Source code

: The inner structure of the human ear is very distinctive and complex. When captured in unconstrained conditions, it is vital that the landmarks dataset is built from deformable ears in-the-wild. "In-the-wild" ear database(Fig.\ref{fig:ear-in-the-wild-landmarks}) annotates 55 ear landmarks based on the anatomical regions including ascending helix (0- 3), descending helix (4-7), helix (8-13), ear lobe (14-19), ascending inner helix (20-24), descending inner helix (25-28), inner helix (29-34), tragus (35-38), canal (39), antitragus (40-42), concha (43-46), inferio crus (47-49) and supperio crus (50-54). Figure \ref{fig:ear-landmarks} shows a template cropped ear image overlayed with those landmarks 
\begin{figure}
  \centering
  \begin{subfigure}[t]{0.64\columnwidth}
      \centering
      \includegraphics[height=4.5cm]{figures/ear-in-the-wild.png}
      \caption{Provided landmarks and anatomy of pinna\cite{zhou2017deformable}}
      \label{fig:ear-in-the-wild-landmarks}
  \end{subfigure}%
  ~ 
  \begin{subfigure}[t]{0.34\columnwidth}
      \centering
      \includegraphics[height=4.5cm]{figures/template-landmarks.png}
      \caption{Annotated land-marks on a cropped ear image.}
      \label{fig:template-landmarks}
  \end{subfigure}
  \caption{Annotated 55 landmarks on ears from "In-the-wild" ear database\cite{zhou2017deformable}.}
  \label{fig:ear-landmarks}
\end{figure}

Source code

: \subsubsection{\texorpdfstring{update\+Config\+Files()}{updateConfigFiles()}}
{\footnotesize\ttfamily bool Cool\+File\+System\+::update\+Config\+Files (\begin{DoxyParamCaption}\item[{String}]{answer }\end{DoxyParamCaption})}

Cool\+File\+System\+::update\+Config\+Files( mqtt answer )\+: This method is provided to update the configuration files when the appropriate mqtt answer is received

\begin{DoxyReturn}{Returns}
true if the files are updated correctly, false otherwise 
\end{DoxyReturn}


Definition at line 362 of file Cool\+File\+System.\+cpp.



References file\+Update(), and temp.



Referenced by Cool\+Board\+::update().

#### ACTIVITY
Print every line of the material above exactly.

#### ANSWER
Source code

: The inner structure of the human ear is very distinctive and complex. When captured in unconstrained conditions, it is vital that the landmarks dataset is built from deformable ears in-the-wild. "In-the-wild" ear database(Fig.\ref{fig:ear-in-the-wild-landmarks}) annotates 55 ear landmarks based on the anatomical regions including ascending helix (0- 3), descending helix (4-7), helix (8-13), ear lobe (14-19), ascending inner helix (20-24), descending inner helix (25-28), inner helix (29-34), tragus (35-38), canal (39), antitragus (40-42), concha (43-46), inferio crus (47-49) and supperio crus (50-54). Figure \ref{fig:ear-landmarks} shows a template cropped ear image overlayed with those landmarks 
\begin{figure}
  \centering
  \begin{subfigure}[t]{0.64\columnwidth}
      \centering
      \includegraphics[height=4.5cm]{figures/ear-in-the-wild.png}
      \caption{Provided landmarks and anatomy of pinna\cite{zhou2017deformable}}
      \label{fig:ear-in-the-wild-landmarks}
  \end{subfigure}%
  ~ 
  \begin{subfigure}[t]{0.34\columnwidth}
      \centering
      \includegraphics[height=4.5cm]{figures/template-landmarks.png}
      \caption{Annotated land-marks on a cropped ear image.}
      \label{fig:template-landmarks}
  \end{subfigure}
  \caption{Annotated 55 landmarks on ears from "In-the-wild" ear database\cite{zhou2017deformable}.}
  \label{fig:ear-landmarks}
\end{figure}

Source code

: \subsubsection{\texorpdfstring{update\+Config\+Files()}{updateConfigFiles()}}
{\footnotesize\ttfamily bool Cool\+File\+System\+::update\+Config\+Files (\begin{DoxyParamCaption}\item[{String}]{answer }\end{DoxyParamCaption})}

Cool\+File\+System\+::update\+Config\+Files( mqtt answer )\+: This method is provided to update the configuration files when the appropriate mqtt answer is received

\begin{DoxyReturn}{Returns}
true if the files are updated correctly, false otherwise 
\end{DoxyReturn}


Definition at line 362 of file Cool\+File\+System.\+cpp.



References file\+Update(), and temp.



Referenced by Cool\+Board\+::update().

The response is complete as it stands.